PROBLEM TO WORK ON » Given the records underneath, please repeat exactly the lines from the line with "#### Redefinir toner brother 1512" through the line with "The base KPCC", passing over any picture.

PROVIDED RECORDS: Begin

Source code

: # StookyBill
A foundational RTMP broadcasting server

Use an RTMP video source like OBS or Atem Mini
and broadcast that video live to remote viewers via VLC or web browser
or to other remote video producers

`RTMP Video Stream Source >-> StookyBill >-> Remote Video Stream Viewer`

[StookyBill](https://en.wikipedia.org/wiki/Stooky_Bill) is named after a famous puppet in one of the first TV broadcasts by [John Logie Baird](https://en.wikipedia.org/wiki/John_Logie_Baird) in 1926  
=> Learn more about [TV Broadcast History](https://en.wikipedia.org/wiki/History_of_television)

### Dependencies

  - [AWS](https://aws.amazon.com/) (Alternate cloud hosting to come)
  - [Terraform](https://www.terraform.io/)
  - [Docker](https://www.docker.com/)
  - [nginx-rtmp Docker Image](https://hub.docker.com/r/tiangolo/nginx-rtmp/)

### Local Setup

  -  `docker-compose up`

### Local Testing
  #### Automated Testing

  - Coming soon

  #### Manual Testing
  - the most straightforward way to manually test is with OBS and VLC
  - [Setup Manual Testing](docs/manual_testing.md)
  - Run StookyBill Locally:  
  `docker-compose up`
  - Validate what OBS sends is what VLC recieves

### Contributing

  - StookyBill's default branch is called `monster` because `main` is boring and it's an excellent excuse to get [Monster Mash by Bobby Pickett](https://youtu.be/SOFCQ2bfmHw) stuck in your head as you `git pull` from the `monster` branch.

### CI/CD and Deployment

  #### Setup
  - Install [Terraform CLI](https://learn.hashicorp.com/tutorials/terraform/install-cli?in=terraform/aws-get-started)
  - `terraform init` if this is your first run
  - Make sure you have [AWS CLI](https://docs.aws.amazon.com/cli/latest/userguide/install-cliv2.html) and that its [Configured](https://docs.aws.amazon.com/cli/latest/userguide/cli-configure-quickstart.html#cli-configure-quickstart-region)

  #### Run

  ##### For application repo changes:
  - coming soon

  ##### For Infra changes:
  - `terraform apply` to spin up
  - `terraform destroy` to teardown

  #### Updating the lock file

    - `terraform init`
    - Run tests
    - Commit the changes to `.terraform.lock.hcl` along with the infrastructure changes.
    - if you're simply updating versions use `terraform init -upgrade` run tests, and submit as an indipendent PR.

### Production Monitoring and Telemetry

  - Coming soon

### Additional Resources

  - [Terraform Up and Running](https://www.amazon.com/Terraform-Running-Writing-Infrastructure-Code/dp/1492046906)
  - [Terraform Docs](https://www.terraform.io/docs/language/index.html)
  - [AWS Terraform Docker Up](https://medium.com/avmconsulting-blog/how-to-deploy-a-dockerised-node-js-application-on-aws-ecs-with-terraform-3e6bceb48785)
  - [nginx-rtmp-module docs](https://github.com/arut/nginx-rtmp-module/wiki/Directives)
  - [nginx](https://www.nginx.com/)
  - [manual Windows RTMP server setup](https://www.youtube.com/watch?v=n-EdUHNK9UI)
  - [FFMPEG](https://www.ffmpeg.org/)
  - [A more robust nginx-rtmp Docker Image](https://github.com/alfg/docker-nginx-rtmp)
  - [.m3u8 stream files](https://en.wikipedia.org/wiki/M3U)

PROVIDED RECORDS: End
PROVIDED RECORDS: Begin

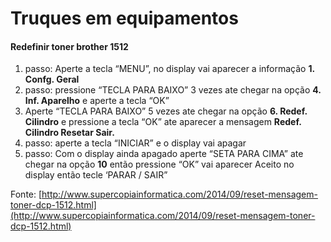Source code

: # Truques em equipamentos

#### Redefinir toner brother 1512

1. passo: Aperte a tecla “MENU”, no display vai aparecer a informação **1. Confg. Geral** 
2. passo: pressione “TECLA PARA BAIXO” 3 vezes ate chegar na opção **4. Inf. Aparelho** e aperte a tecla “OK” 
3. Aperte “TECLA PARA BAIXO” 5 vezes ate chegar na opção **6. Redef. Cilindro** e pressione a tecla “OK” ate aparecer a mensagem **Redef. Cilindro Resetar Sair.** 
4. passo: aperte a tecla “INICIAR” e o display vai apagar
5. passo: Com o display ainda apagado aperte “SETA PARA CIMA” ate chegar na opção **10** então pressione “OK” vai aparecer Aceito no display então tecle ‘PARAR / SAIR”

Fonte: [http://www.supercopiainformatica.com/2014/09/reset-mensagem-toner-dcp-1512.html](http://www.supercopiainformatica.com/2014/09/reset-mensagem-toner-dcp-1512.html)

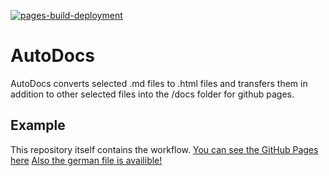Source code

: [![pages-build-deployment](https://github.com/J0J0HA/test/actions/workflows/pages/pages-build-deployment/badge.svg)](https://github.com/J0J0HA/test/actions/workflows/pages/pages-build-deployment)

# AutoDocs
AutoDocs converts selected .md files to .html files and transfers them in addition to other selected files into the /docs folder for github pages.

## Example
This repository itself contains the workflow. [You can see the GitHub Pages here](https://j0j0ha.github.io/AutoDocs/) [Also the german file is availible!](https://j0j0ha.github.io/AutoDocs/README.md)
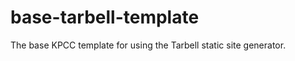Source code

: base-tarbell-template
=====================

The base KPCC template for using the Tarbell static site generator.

PROVIDED RECORDS: End

ANSWER TO THIS PROBLEM »
#### Redefinir toner brother 1512

1. passo: Aperte a tecla “MENU”, no display vai aparecer a informação **1. Confg. Geral** 
2. passo: pressione “TECLA PARA BAIXO” 3 vezes ate chegar na opção **4. Inf. Aparelho** e aperte a tecla “OK” 
3. Aperte “TECLA PARA BAIXO” 5 vezes ate chegar na opção **6. Redef. Cilindro** e pressione a tecla “OK” ate aparecer a mensagem **Redef. Cilindro Resetar Sair.** 
4. passo: aperte a tecla “INICIAR” e o display vai apagar
5. passo: Com o display ainda apagado aperte “SETA PARA CIMA” ate chegar na opção **10** então pressione “OK” vai aparecer Aceito no display então tecle ‘PARAR / SAIR”

Fonte: [http://www.supercopiainformatica.com/2014/09/reset-mensagem-toner-dcp-1512.html](http://www.supercopiainformatica.com/2014/09/reset-mensagem-toner-dcp-1512.html)

Source code

: [![pages-build-deployment](https://github.com/J0J0HA/test/actions/workflows/pages/pages-build-deployment/badge.svg)](https://github.com/J0J0HA/test/actions/workflows/pages/pages-build-deployment)

# AutoDocs
AutoDocs converts selected .md files to .html files and transfers them in addition to other selected files into the /docs folder for github pages.

## Example
This repository itself contains the workflow. [You can see the GitHub Pages here](https://j0j0ha.github.io/AutoDocs/) [Also the german file is availible!](https://j0j0ha.github.io/AutoDocs/README.md)
Source code

: base-tarbell-template
=====================

The base KPCC template for using the Tarbell static site generator.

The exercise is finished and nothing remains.